At the time this came out in 2009, some people commented “why did they photoshop a dumb door onto the water?” Well, fuck you. First, don’t use a product name as a verb in a sentence. Second, Photoshop was not involved in editing this door into a body of water. It was me and my own damn two hands what did the work putting a real door into a real body of water.
For the art on this record, I wanted to use the lyrical themes and juxtapose the trappings of an urban environment with that of the natural world humans eschewed. I also thought it would poke some fun at all the Cascadian-type black metal love of boring nature photos for album covers. Ludicra wasn’t a piss take on black metal, per se, but our band certainly had a snide nature to it.
I did some many test shots and a lot of scouting to hone in on the thematic elements for the art. On one scout, near the Aquatic Park in Berkeley, I was even propositioned around the percolation ponds that are notorious for anonymous gay encounters. I braved it all! Just so I could stick a window frame into some trees.
I got a lot of strange looks from random hikers. It’s not often a guy comes through a state park pushing a hand truck loaded with salvaged furniture.
These first shots were getting the idea through, but it wasn’t until I scouted a local former landfill, the Albany Bulb, that I got the real inspiration going. It’s now becoming a state park, but it was still a little lawless while I worked on this project. You could find artists putting up statues made of junk and homeless people living there who offered you hardboiled eggs. Yes, I ate them, and they were delicious.

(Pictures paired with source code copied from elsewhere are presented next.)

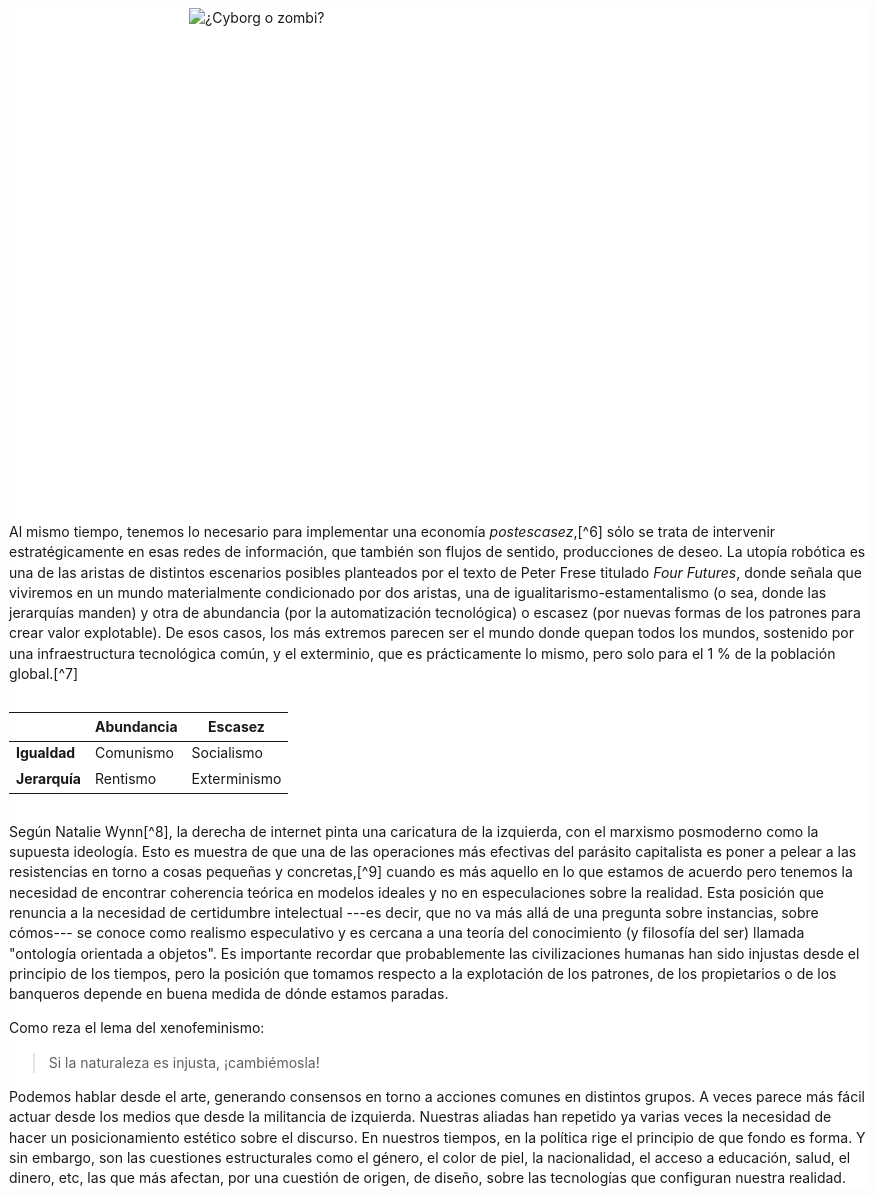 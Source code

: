 
<img src="images/zombie.jpg"
        width="500"
        height="500"
        alt="¿Cyborg o zombi?" 
        style="display: block; margin: 0 auto" />

Al mismo tiempo, tenemos lo necesario para implementar una economía
*postescasez*,[^6] sólo se trata de intervenir estratégicamente en esas
redes de información, que también son flujos de sentido, producciones de
deseo. La utopía robótica es una de las aristas de distintos escenarios
posibles planteados por el texto de Peter Frese titulado *Four Futures*,
donde señala que viviremos en un mundo materialmente condicionado por
dos aristas, una de igualitarismo-estamentalismo (o sea, donde las
jerarquías manden) y otra de abundancia (por la automatización
tecnológica) o escasez (por nuevas formas de los patrones para crear
valor explotable). De esos casos, los más extremos parecen ser el mundo
donde quepan todos los mundos, sostenido por una infraestructura
tecnológica común, y el exterminio, que es prácticamente lo mismo, pero
solo para el 1 % de la población global.[^7]

<div style="display: flex; justify-content: center;">

|             |**Abundancia**|**Escasez** |
|-------------|--------------|------------|
|**Igualdad** |Comunismo     |Socialismo  |
|**Jerarquía**|Rentismo      |Exterminismo|

</div>

Según Natalie Wynn[^8], la derecha de internet pinta una caricatura de
la izquierda, con el marxismo posmoderno como la supuesta ideología.
Esto es muestra de que una de las operaciones más efectivas del parásito
capitalista es poner a pelear a las resistencias en torno a cosas
pequeñas y concretas,[^9] cuando es más aquello en lo que estamos de
acuerdo pero tenemos la necesidad de encontrar coherencia teórica en
modelos ideales y no en especulaciones sobre la realidad. Esta posición
que renuncia a la necesidad de certidumbre intelectual ---es decir, que
no va más allá de una pregunta sobre instancias, sobre cómos--- se
conoce como realismo especulativo y es cercana a una teoría del
conocimiento (y filosofía del ser) llamada "ontología orientada a
objetos". Es importante recordar que probablemente las civilizaciones
humanas han sido injustas desde el principio de los tiempos, pero la
posición que tomamos respecto a la explotación de los patrones, de los
propietarios o de los banqueros depende en buena medida de dónde estamos
paradas.

Como reza el lema del xenofeminismo:

> Si la naturaleza es injusta, ¡cambiémosla!

Podemos hablar desde el arte, generando consensos en torno a acciones
comunes en distintos grupos. A veces parece más fácil actuar desde los
medios que desde la militancia de izquierda. Nuestras aliadas han
repetido ya varias veces la necesidad de hacer un posicionamiento
estético sobre el discurso. En nuestros tiempos, en la política rige el
principio de que fondo es forma. Y sin embargo, son las cuestiones
estructurales como el género, el color de piel, la nacionalidad, el
acceso a educación, salud, el dinero, etc, las que más afectan, por una
cuestión de origen, de diseño, sobre las tecnologías que configuran
nuestra realidad.
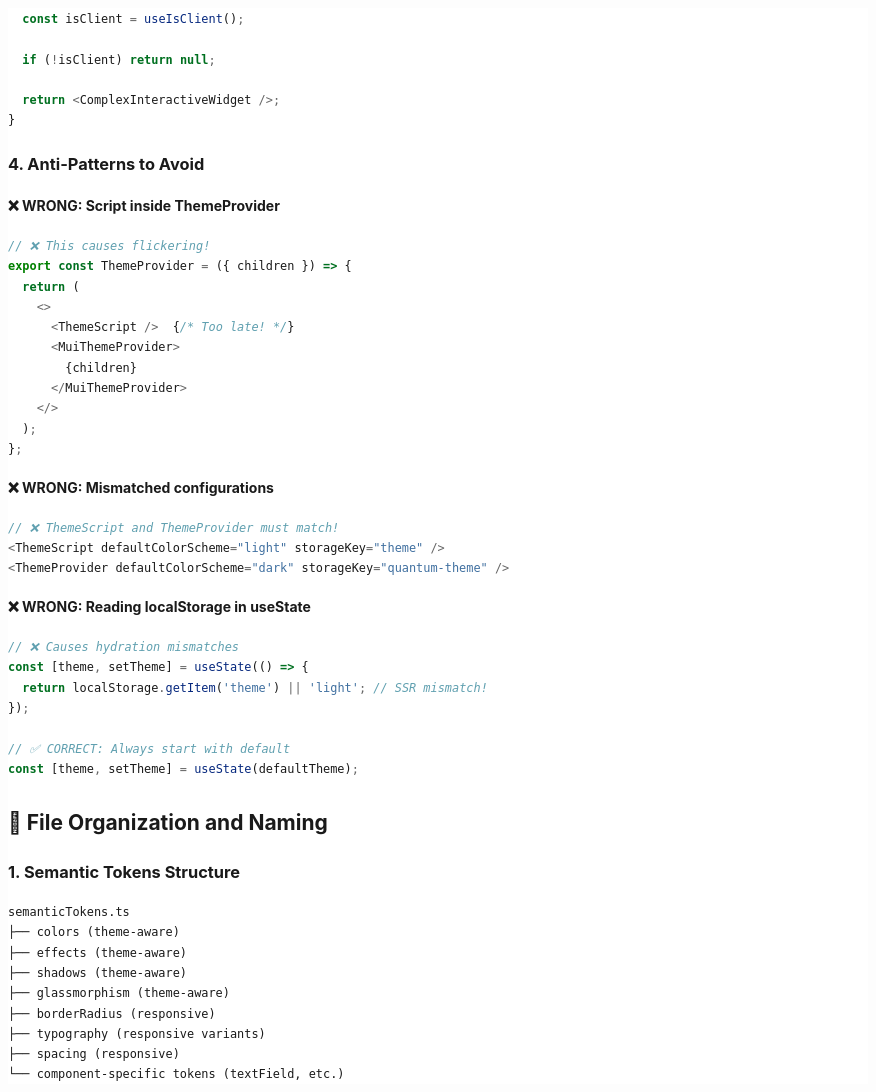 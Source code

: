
 ```typescript
  const isClient = useIsClient();

  if (!isClient) return null;

  return <ComplexInteractiveWidget />;
}
```

### **4. Anti-Patterns to Avoid**

#### **❌ WRONG: Script inside ThemeProvider**

```typescript
// ❌ This causes flickering!
export const ThemeProvider = ({ children }) => {
  return (
    <>
      <ThemeScript />  {/* Too late! */}
      <MuiThemeProvider>
        {children}
      </MuiThemeProvider>
    </>
  );
};
```

#### **❌ WRONG: Mismatched configurations**

```typescript
// ❌ ThemeScript and ThemeProvider must match!
<ThemeScript defaultColorScheme="light" storageKey="theme" />
<ThemeProvider defaultColorScheme="dark" storageKey="quantum-theme" />
```

#### **❌ WRONG: Reading localStorage in useState**

```typescript
// ❌ Causes hydration mismatches
const [theme, setTheme] = useState(() => {
  return localStorage.getItem('theme') || 'light'; // SSR mismatch!
});

// ✅ CORRECT: Always start with default
const [theme, setTheme] = useState(defaultTheme);
```

## 🔧 File Organization and Naming

### **1. Semantic Tokens Structure**

```
semanticTokens.ts
├── colors (theme-aware)
├── effects (theme-aware)
├── shadows (theme-aware)
├── glassmorphism (theme-aware)
├── borderRadius (responsive)
├── typography (responsive variants)
├── spacing (responsive)
└── component-specific tokens (textField, etc.)
```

Taking pictures on the Bay for an album ostensibly about living in the Bay Area really appealed to me. The Bay water, however, left much to be desired. With waves and murky depths, the colors weren’t popping quite the way I liked.
The Albany Bulb has a lagoon, though. All I had to do was turn around.

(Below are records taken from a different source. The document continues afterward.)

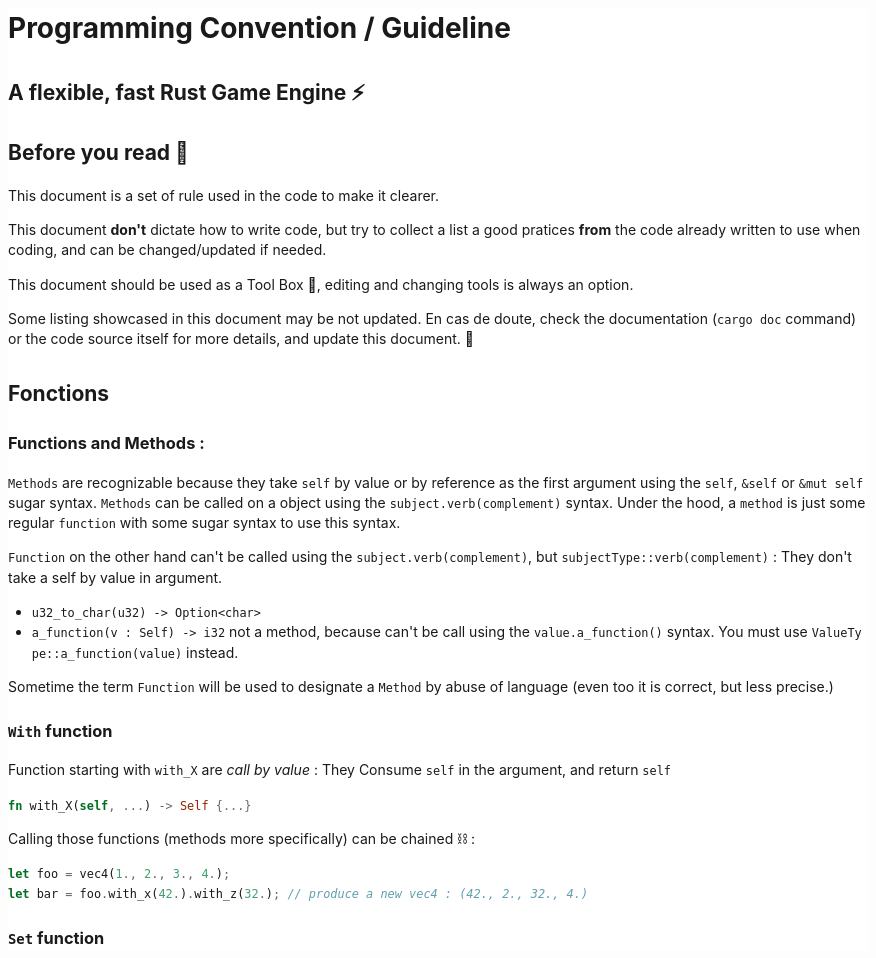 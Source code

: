 # Programming Convention / Guideline

## A flexible, fast Rust Game Engine ⚡

## Before you read 📖

This document is a set of rule used in the code to make it clearer.

This document **don't** dictate how to write code, but try to collect a list a good pratices **from** the code already written to use when coding, and can be changed/updated if needed.

This document should be used as a Tool Box 🧰, editing and changing tools is always an option.

Some listing showcased in this document may be not updated.
En cas de doute, check the documentation (`cargo doc` command) or the code source itself for more details, and update this document. 🔧

## Fonctions

### Functions and Methods :

`Methods` are recognizable because they take `self` by value or by reference as the first argument using the `self`, `&self` or `&mut self` sugar syntax. `Methods` can be called on a object using the `subject.verb(complement)` syntax.
Under the hood, a `method` is just some regular `function` with some sugar syntax to use this syntax. 

`Function` on the other hand can't be called using the `subject.verb(complement)`, but `subjectType::verb(complement)` : They don't take a self by value in argument.
- `u32_to_char(u32) -> Option<char>`
- `a_function(v : Self) -> i32` not a method, because can't be call using the `value.a_function()` syntax. You must use `ValueType::a_function(value)` instead.

Sometime the term `Function` will be used to designate a `Method` by abuse of language (even too it is correct, but less precise.)

### `With` function

Function starting with `with_X` are *call by value* : They Consume `self` in the argument, and return `self`

```rust
fn with_X(self, ...) -> Self {...}
```

Calling those functions (methods more specifically) can be chained ⛓️ :
```rust
let foo = vec4(1., 2., 3., 4.);
let bar = foo.with_x(42.).with_z(32.); // produce a new vec4 : (42., 2., 32., 4.)
```

### `Set` function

And that was it: the shot. The blue hues of the lagoon added the surrealist bent I was looking for. It reminded me even more of the great art collective Hipgnosis who bent the rules of reality with their pioneering photo artwork for record covers of the ’60s and ’70s. I’m not saying it was as good, but you know… I thought I did alright.
Was there no Photoshop involved? Well… I did accidentally leave some work gloves in the shot that I had to edit out. And there was that slight curvature of the dumb zoom lens I’d used. But mostly, the shot was as real as it stood.
Over the next few weeks, I carted out a bed frame, a window frame, a desk, a typewriter, chair, and a phone and plunked ’em all in the water. I had to time the sun and the tide to get each shot correct. It was a lot of work but it was probably the most close to satisfied as I’ve ever been with my art for an album.
The album itself was pretty good, too, I guess… have a listen for yourself.
Not only is this my favorite record from Ludicra, but the cover was a favorite of mine as well. Thanks for sharing the story behind it.
that was a fun day
Indeed it was! All the other days I had to go back and take more photos… not so much. Thanks for the help carting that shit out there!